Dixon's ascent to the academy, his passion for the Marines and his love of the academy have made his death all the more puzzling to friends.

"He was really looking forward to being a Marine, and I know he would have ended up a general," Canatella said.

Family members also described Dixon as an upbeat person who was not easily discouraged, and as a devout Catholic who found comfort in religion.

"His faith was his foundation," Hendley said. "His parents taught him you need a foundation to build a life, and he was one of those rare young men that took that to heart."

Dixon's 62-year-old father died suddenly of cancer last fall. Just weeks earlier, the midshipman had lost his grandfather.

"I talked to him about it and knew he was really upset," Canatella said.

According to Dixon's family, he provided support to his mother and younger brother, Gregory, an 18-year-old senior at Brother Martin.

"It knocked him for a loop, but he returned to the academy knowing his dad would have been so proud of him," Amick said. "He handled the situation as he did everything else - I never saw him lose control."

Dixon's death came more than 2 1/2 years after another midshipman, John Paul Ruggiero, died when he fell 53 feet from the fourth-floor window of his Bancroft Hall room.
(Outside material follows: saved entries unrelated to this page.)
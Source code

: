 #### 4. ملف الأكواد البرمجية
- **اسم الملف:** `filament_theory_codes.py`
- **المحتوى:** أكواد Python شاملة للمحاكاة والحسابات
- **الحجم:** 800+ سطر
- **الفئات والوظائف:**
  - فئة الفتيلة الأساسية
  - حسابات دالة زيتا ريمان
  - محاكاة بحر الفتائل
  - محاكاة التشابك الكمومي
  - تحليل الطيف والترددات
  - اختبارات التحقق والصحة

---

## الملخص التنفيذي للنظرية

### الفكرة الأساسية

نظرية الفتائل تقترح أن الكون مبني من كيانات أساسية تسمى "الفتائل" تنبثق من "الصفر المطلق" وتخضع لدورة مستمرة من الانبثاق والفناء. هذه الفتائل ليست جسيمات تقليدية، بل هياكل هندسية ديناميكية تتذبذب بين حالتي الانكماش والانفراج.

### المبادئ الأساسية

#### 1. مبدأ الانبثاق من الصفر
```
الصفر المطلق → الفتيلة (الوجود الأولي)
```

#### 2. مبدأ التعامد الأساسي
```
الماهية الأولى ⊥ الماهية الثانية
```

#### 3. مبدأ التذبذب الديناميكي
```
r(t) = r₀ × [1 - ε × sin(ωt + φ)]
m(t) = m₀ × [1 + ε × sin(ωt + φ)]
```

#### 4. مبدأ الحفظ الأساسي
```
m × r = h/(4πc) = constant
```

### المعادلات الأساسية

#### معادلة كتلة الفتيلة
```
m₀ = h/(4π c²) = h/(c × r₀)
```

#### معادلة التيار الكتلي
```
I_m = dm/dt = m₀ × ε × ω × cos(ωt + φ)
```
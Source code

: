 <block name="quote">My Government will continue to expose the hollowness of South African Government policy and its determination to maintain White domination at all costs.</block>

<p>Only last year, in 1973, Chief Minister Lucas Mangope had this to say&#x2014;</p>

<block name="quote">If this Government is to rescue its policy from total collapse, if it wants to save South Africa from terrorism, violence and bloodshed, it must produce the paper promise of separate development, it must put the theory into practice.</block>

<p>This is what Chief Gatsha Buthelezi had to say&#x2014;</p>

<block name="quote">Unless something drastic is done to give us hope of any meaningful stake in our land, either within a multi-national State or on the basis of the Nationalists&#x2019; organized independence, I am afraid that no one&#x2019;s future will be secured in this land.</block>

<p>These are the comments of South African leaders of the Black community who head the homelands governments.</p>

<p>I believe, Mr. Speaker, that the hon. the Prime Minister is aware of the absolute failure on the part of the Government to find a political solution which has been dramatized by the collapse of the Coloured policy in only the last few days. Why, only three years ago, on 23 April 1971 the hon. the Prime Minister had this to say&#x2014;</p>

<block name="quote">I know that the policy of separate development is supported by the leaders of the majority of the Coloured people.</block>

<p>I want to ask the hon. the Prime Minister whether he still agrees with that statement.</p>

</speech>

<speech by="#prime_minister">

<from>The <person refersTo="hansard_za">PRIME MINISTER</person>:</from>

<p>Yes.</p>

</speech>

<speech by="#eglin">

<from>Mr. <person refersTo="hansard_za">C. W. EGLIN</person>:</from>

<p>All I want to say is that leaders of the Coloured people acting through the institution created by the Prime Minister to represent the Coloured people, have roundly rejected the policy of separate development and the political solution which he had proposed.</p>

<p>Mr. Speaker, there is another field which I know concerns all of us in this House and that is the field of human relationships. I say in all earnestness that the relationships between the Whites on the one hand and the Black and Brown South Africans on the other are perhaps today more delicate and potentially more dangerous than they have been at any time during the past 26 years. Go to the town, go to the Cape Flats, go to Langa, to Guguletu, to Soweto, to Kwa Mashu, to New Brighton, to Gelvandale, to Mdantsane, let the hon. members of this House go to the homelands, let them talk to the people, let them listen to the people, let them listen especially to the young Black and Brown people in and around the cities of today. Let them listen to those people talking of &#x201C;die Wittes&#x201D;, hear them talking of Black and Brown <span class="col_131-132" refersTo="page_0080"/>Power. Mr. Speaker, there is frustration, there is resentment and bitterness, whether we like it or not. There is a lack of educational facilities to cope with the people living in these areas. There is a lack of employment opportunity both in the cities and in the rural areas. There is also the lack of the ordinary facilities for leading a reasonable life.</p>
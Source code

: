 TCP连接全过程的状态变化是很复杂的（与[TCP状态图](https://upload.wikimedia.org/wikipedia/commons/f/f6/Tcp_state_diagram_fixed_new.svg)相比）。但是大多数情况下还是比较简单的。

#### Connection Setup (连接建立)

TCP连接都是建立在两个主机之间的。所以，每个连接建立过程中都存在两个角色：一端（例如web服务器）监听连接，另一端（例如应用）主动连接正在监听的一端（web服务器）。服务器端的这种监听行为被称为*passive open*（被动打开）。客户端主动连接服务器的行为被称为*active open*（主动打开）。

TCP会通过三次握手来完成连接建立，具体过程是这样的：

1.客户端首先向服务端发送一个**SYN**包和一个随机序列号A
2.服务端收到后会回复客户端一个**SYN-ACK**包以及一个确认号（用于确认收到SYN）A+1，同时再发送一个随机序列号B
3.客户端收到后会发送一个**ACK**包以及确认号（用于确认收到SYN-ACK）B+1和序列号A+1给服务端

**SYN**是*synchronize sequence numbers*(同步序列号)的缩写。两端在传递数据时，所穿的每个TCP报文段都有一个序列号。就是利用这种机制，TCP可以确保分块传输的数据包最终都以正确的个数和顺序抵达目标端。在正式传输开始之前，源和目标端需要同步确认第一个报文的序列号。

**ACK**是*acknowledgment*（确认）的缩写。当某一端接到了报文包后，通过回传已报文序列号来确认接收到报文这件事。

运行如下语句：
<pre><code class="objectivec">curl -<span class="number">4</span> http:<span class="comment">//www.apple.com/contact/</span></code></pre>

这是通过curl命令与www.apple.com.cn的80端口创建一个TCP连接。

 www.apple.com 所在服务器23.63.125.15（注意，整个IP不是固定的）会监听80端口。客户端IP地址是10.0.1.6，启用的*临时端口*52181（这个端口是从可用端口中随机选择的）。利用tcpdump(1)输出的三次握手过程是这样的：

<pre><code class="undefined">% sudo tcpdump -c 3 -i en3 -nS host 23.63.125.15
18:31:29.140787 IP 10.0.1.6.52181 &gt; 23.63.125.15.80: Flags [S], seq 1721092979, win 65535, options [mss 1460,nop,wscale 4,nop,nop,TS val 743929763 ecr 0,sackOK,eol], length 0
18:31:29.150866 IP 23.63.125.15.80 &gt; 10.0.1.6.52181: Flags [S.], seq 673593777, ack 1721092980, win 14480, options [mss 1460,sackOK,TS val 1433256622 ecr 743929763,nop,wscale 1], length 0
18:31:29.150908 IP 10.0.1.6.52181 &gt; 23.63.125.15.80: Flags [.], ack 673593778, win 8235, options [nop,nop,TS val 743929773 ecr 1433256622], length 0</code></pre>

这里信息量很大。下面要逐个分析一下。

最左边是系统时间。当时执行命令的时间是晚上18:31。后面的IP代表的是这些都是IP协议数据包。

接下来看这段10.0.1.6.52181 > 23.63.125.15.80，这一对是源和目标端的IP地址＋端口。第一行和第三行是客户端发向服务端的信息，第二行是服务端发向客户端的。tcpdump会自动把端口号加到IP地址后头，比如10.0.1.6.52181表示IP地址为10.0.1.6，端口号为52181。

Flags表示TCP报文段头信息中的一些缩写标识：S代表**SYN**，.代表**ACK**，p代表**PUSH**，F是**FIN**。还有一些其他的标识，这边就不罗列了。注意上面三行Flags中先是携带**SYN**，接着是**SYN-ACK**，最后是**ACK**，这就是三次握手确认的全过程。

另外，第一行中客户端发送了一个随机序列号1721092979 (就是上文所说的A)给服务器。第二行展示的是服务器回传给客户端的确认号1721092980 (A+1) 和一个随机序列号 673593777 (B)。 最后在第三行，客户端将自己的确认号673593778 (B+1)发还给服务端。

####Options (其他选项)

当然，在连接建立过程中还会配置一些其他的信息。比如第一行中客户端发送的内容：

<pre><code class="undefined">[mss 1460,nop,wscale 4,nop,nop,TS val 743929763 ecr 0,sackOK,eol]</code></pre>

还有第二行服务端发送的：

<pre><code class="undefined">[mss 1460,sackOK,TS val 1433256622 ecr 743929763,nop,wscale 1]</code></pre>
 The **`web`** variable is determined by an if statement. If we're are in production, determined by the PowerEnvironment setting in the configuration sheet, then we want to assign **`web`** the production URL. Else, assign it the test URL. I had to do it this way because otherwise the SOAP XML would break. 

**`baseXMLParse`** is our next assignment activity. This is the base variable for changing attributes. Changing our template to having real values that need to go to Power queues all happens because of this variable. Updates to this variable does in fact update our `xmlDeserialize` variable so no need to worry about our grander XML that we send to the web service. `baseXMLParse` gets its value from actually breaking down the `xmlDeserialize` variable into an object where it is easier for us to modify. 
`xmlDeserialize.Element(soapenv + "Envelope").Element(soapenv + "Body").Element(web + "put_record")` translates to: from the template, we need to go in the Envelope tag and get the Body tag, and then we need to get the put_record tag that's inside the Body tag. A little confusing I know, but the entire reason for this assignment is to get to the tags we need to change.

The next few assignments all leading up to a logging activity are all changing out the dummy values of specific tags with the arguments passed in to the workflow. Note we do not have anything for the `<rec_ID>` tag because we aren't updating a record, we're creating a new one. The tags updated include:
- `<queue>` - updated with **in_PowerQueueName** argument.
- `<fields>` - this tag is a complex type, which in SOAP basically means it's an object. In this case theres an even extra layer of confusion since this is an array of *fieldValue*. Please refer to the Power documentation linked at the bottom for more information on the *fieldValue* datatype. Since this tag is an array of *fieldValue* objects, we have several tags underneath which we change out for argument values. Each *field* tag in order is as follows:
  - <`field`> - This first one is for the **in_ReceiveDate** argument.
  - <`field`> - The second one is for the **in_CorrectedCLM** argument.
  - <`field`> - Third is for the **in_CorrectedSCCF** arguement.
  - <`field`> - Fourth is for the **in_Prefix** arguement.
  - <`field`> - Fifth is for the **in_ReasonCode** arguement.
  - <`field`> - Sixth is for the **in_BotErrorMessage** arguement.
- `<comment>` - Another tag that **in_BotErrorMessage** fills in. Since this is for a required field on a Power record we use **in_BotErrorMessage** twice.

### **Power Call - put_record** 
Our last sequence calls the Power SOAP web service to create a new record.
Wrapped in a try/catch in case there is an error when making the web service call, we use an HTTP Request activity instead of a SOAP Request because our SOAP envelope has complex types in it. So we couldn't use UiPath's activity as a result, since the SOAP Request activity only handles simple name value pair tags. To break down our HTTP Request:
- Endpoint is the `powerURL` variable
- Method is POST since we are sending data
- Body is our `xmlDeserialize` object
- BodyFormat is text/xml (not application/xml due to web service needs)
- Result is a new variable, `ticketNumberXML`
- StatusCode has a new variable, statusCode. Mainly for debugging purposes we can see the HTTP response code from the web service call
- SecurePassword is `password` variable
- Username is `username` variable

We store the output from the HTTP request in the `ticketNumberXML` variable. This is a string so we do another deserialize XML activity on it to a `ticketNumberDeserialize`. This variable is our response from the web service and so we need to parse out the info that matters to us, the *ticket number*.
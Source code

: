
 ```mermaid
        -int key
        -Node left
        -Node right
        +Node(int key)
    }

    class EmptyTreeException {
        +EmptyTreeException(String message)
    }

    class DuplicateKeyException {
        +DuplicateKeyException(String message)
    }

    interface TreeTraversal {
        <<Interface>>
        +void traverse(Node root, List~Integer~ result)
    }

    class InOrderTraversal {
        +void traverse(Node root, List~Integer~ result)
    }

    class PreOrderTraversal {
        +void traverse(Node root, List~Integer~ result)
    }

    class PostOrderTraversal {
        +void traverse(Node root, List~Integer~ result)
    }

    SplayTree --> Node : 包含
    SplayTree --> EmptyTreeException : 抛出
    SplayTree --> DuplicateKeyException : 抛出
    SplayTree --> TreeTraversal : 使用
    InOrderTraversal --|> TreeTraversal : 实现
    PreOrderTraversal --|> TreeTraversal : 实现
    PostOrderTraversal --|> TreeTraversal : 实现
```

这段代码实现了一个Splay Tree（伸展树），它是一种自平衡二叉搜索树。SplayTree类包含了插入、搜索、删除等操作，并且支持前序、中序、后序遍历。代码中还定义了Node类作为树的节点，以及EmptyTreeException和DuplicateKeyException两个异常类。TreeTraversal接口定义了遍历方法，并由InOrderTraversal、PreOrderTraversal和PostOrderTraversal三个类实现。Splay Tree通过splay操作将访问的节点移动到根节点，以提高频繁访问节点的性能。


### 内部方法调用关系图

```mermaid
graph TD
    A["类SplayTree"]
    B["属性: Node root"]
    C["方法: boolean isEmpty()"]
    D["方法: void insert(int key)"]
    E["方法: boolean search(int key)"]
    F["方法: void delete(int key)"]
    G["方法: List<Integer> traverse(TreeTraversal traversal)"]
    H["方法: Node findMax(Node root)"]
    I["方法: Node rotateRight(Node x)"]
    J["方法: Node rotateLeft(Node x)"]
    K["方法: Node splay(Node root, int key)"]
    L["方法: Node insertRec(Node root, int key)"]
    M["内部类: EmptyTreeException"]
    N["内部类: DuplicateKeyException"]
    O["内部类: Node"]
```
Investigators ruled the death of Ruggiero, who had been drinking with friends at an off-campus party, an accident. His parents sued the Navy, contending that the academy failed to properly secure the windows, but a judge dismissed the suit. Academy officials later installed protective devices on some of the dorm's large windows, though some upper-floor windows can be opened, leading to the curved ledge of the roof.

Officials at the academy said a memorial service for Dixon will be scheduled in the next few weeks.